[J-core] Jcore mailing list and tutrle board

Fri Jul 7 07:06:04 EDT 2017

On Jul 7, 2017, at 3:28, BGB <cr88192 at gmail.com> wrote:

Hi BGB,

It seems like what you are working with is quite a redesign of the ISA.  I wouldn't do that, such approaches usually wind up as personal experiments.  Backward compatibility is the order of the day for an instruction set architecture upgrade.  Something completely different is going to run into adoption problems, and as such not be of much interest to anyone except as an exercise (unless it catches on, and then it's a different ISA).  One thing that is important for any potential 64bit extension is the 32bit mode should be fully compatible with the existing toolchains and OS, meaning the mode switch is well defined and on the fly switching as seamless as possible.

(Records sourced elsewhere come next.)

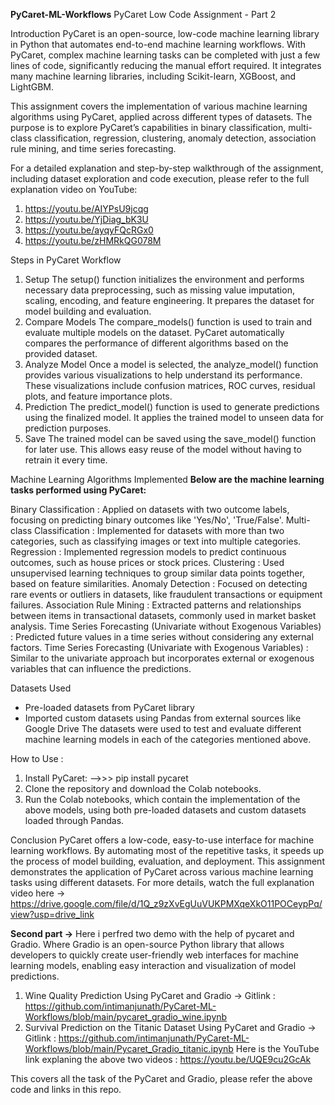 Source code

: **PyCaret-ML-Workflows**
PyCaret Low Code Assignment - Part 2

Introduction
PyCaret is an open-source, low-code machine learning library in Python that automates end-to-end machine learning workflows. With PyCaret, complex machine learning tasks can be completed with just a few lines of code, significantly reducing the manual effort required. It integrates many machine learning libraries, including Scikit-learn, XGBoost, and LightGBM.

This assignment covers the implementation of various machine learning algorithms using PyCaret, applied across different types of datasets. The purpose is to explore PyCaret’s capabilities in binary classification, multi-class classification, regression, clustering, anomaly detection, association rule mining, and time series forecasting.

For a detailed explanation and step-by-step walkthrough of the assignment, including dataset exploration and code execution, please refer to the full explanation video on YouTube:
1. https://youtu.be/AIYPsU9jcqg 
2. https://youtu.be/YjDiag_bK3U
3. https://youtu.be/ayqyFQcRGx0
4. https://youtu.be/zHMRkQG078M 


Steps in PyCaret Workflow
1. Setup
The setup() function initializes the environment and performs necessary data preprocessing, such as missing value imputation, scaling, encoding, and feature engineering. It prepares the dataset for model building and evaluation.
2. Compare Models
The compare_models() function is used to train and evaluate multiple models on the dataset. PyCaret automatically compares the performance of different algorithms based on the provided dataset.
3. Analyze Model
Once a model is selected, the analyze_model() function provides various visualizations to help understand its performance. These visualizations include confusion matrices, ROC curves, residual plots, and feature importance plots.
4. Prediction
The predict_model() function is used to generate predictions using the finalized model. It applies the trained model to unseen data for prediction purposes.
5. Save
The trained model can be saved using the save_model() function for later use. This allows easy reuse of the model without having to retrain it every time.


Machine Learning Algorithms Implemented
**Below are the machine learning tasks performed using PyCaret:**

Binary Classification : Applied on datasets with two outcome labels, focusing on predicting binary outcomes like 'Yes/No', 'True/False'.
Multi-class Classification : Implemented for datasets with more than two categories, such as classifying images or text into multiple categories.
Regression : Implemented regression models to predict continuous outcomes, such as house prices or stock prices.
Clustering : Used unsupervised learning techniques to group similar data points together, based on feature similarities.
Anomaly Detection : Focused on detecting rare events or outliers in datasets, like fraudulent transactions or equipment failures.
Association Rule Mining : Extracted patterns and relationships between items in transactional datasets, commonly used in market basket analysis.
Time Series Forecasting (Univariate without Exogenous Variables) : Predicted future values in a time series without considering any external factors.
Time Series Forecasting (Univariate with Exogenous Variables) : Similar to the univariate approach but incorporates external or exogenous variables that can influence the predictions.

Datasets Used
* Pre-loaded datasets from PyCaret library
* Imported custom datasets using Pandas from external sources like Google Drive
The datasets were used to test and evaluate different machine learning models in each of the categories mentioned above.

How to Use : 
1. Install PyCaret:
 -->>> pip install pycaret
2. Clone the repository and download the Colab notebooks.
3. Run the Colab notebooks, which contain the implementation of the above models, using both pre-loaded datasets and custom datasets loaded through Pandas.

Conclusion
PyCaret offers a low-code, easy-to-use interface for machine learning workflows. By automating most of the repetitive tasks, it speeds up the process of model building, evaluation, and deployment. This assignment demonstrates the application of PyCaret across various machine learning tasks using different datasets.
For more details, watch the full explanation video here -> https://drive.google.com/file/d/1Q_z9zXvEgUuVUKPMXqeXkO11POCeypPq/view?usp=drive_link 



**Second part ->**
Here i perfred two demo with the help of pycaret and Gradio. Where Gradio is an open-source Python library that allows developers to quickly create user-friendly web interfaces for machine learning models, enabling easy interaction and visualization of model predictions.
1. Wine Quality Prediction Using PyCaret and Gradio -> Gitlink : https://github.com/intimanjunath/PyCaret-ML-Workflows/blob/main/pycaret_gradio_wine.ipynb
2. Survival Prediction on the Titanic Dataset Using PyCaret and Gradio -> Gitlink : https://github.com/intimanjunath/PyCaret-ML-Workflows/blob/main/Pycaret_Gradio_titanic.ipynb
Here is the YouTube link explaning the above two videos : https://youtu.be/UQE9cu2GcAk 


This covers all the task of the PyCaret and Gradio, please refer the above code and links in this repo. 

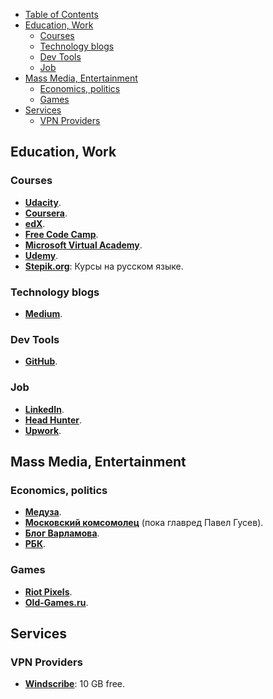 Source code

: <!-- TOC -->

- [Table of Contents](#table-of-contents)
- [Education, Work](#education-work)
	- [Courses](#courses)
	- [Technology blogs](#technology-blogs)
	- [Dev Tools](#dev-tools)
	- [Job](#job)
- [Mass Media, Entertainment](#mass-media-entertainment)
	- [Economics, politics](#economics-politics)
	- [Games](#games)
- [Services](#services)
	- [VPN Providers](#vpn-providers)

<!-- /TOC -->

## Education, Work

### Courses
+ **[Udacity](https://classroom.udacity.com)**.
+ **[Coursera](https://www.coursera.org)**.
+ **[edX](https://courses.edx.org)**.
+ **[Free Code Camp](https://www.freecodecamp.com)**.
+ **[Microsoft Virtual Academy](https://mva.microsoft.com)**.
+ **[Udemy](https://www.udemy.com)**.
+ **[Stepik.org](https://stepic.org)**: Курсы на русском языке.

### Technology blogs
+ **[Medium](https://medium.com)**.

### Dev Tools
+ **[GitHub](https://github.com)**.

### Job
+ **[LinkedIn](https://www.linkedin.com)**.
+ **[Head Hunter](https://hh.ru)**.
+ **[Upwork](https://www.upwork.com)**.


## Mass Media, Entertainment

### Economics, politics
+ **[Медуза](https://meduza.io)**.
+ **[Московский комсомолец](http://www.mk.ru)** (пока главред Павел Гусев).
+ **[Блог Варламова](http://varlamov.ru)**.
+ **[РБК](https://www.rbc.ru)**.

### Games
+ **[Riot Pixels](https://meduza.io)**.
+ **[Old-Games.ru](http://www.old-games.ru)**.


## Services

### VPN Providers
+ **[Windscribe](https://windscribe.com)**: 10 GB free.
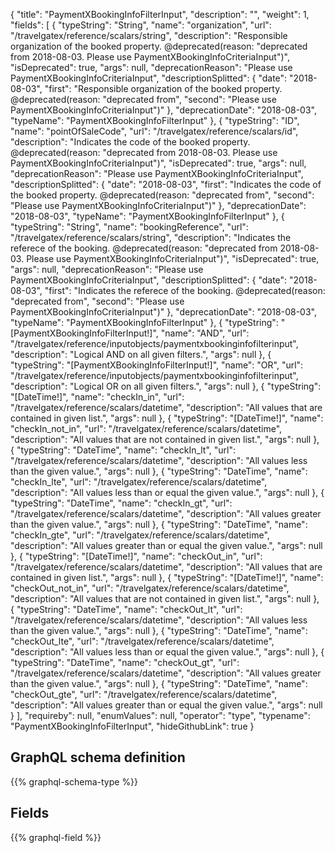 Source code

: {
  "title": "PaymentXBookingInfoFilterInput",
  "description": "",
  "weight": 1,
  "fields": [
    {
      "typeString": "String",
      "name": "organization",
      "url": "/travelgatex/reference/scalars/string",
      "description": "Responsible organization of the booked property. @deprecated(reason: \"deprecated from 2018-08-03. Please use PaymentXBookingInfoCriteriaInput\")",
      "isDeprecated": true,
      "args": null,
      "deprecationReason": "Please use PaymentXBookingInfoCriteriaInput",
      "descriptionSplitted": {
        "date": "2018-08-03",
        "first": "Responsible organization of the booked property. @deprecated(reason: \"deprecated from",
        "second": "Please use PaymentXBookingInfoCriteriaInput\")"
      },
      "deprecationDate": "2018-08-03",
      "typeName": "PaymentXBookingInfoFilterInput"
    },
    {
      "typeString": "ID",
      "name": "pointOfSaleCode",
      "url": "/travelgatex/reference/scalars/id",
      "description": "Indicates the code of the booked property. @deprecated(reason: \"deprecated from 2018-08-03. Please use PaymentXBookingInfoCriteriaInput\")",
      "isDeprecated": true,
      "args": null,
      "deprecationReason": "Please use PaymentXBookingInfoCriteriaInput",
      "descriptionSplitted": {
        "date": "2018-08-03",
        "first": "Indicates the code of the booked property. @deprecated(reason: \"deprecated from",
        "second": "Please use PaymentXBookingInfoCriteriaInput\")"
      },
      "deprecationDate": "2018-08-03",
      "typeName": "PaymentXBookingInfoFilterInput"
    },
    {
      "typeString": "String",
      "name": "bookingReference",
      "url": "/travelgatex/reference/scalars/string",
      "description": "Indicates the referece of the booking. @deprecated(reason: \"deprecated from 2018-08-03. Please use PaymentXBookingInfoCriteriaInput\")",
      "isDeprecated": true,
      "args": null,
      "deprecationReason": "Please use PaymentXBookingInfoCriteriaInput",
      "descriptionSplitted": {
        "date": "2018-08-03",
        "first": "Indicates the referece of the booking. @deprecated(reason: \"deprecated from",
        "second": "Please use PaymentXBookingInfoCriteriaInput\")"
      },
      "deprecationDate": "2018-08-03",
      "typeName": "PaymentXBookingInfoFilterInput"
    },
    {
      "typeString": "[PaymentXBookingInfoFilterInput!]",
      "name": "AND",
      "url": "/travelgatex/reference/inputobjects/paymentxbookinginfofilterinput",
      "description": "Logical AND on all given filters.",
      "args": null
    },
    {
      "typeString": "[PaymentXBookingInfoFilterInput!]",
      "name": "OR",
      "url": "/travelgatex/reference/inputobjects/paymentxbookinginfofilterinput",
      "description": "Logical OR on all given filters.",
      "args": null
    },
    {
      "typeString": "[DateTime!]",
      "name": "checkIn_in",
      "url": "/travelgatex/reference/scalars/datetime",
      "description": "All values that are contained in given list.",
      "args": null
    },
    {
      "typeString": "[DateTime!]",
      "name": "checkIn_not_in",
      "url": "/travelgatex/reference/scalars/datetime",
      "description": "All values that are not contained in given list.",
      "args": null
    },
    {
      "typeString": "DateTime",
      "name": "checkIn_lt",
      "url": "/travelgatex/reference/scalars/datetime",
      "description": "All values less than the given value.",
      "args": null
    },
    {
      "typeString": "DateTime",
      "name": "checkIn_lte",
      "url": "/travelgatex/reference/scalars/datetime",
      "description": "All values less than or equal the given value.",
      "args": null
    },
    {
      "typeString": "DateTime",
      "name": "checkIn_gt",
      "url": "/travelgatex/reference/scalars/datetime",
      "description": "All values greater than the given value.",
      "args": null
    },
    {
      "typeString": "DateTime",
      "name": "checkIn_gte",
      "url": "/travelgatex/reference/scalars/datetime",
      "description": "All values greater than or equal the given value.",
      "args": null
    },
    {
      "typeString": "[DateTime!]",
      "name": "checkOut_in",
      "url": "/travelgatex/reference/scalars/datetime",
      "description": "All values that are contained in given list.",
      "args": null
    },
    {
      "typeString": "[DateTime!]",
      "name": "checkOut_not_in",
      "url": "/travelgatex/reference/scalars/datetime",
      "description": "All values that are not contained in given list.",
      "args": null
    },
    {
      "typeString": "DateTime",
      "name": "checkOut_lt",
      "url": "/travelgatex/reference/scalars/datetime",
      "description": "All values less than the given value.",
      "args": null
    },
    {
      "typeString": "DateTime",
      "name": "checkOut_lte",
      "url": "/travelgatex/reference/scalars/datetime",
      "description": "All values less than or equal the given value.",
      "args": null
    },
    {
      "typeString": "DateTime",
      "name": "checkOut_gt",
      "url": "/travelgatex/reference/scalars/datetime",
      "description": "All values greater than the given value.",
      "args": null
    },
    {
      "typeString": "DateTime",
      "name": "checkOut_gte",
      "url": "/travelgatex/reference/scalars/datetime",
      "description": "All values greater than or equal the given value.",
      "args": null
    }
  ],
  "requireby": null,
  "enumValues": null,
  "operator": "type",
  "typename": "PaymentXBookingInfoFilterInput",
  "hideGithubLink": true
}
## GraphQL schema definition

{{% graphql-schema-type %}}

## Fields

{{% graphql-field %}}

One main reason we started with SHcompact as the ISA is the memory footprint, and the external bus access patterns (not to ignore of all the toolchain and OS infrastructure that was mostly there already).  In embedded systems, memory access patterns and bandwidth is of critical importance.  We have, for instance, massive data flows through the DMA engines in our products and the CPUs have to co-exist usefully using the same DDR memory.

Also keep in mind that as soon as you have 32 bit instruction words, your clean RISC (like) architecture starts to 'degrade' (maybe, my opinion ;).  Much better to have a mode bit in the status register, for instance, and avoid variable length instructions... those can also double your external memory instruction bandwidth (which is important, see above).

So in sum:
- Keep the 32bit mode as is.  Any proposed additions to the ISA that get accepted will be by hard won, on the merits, battles ;)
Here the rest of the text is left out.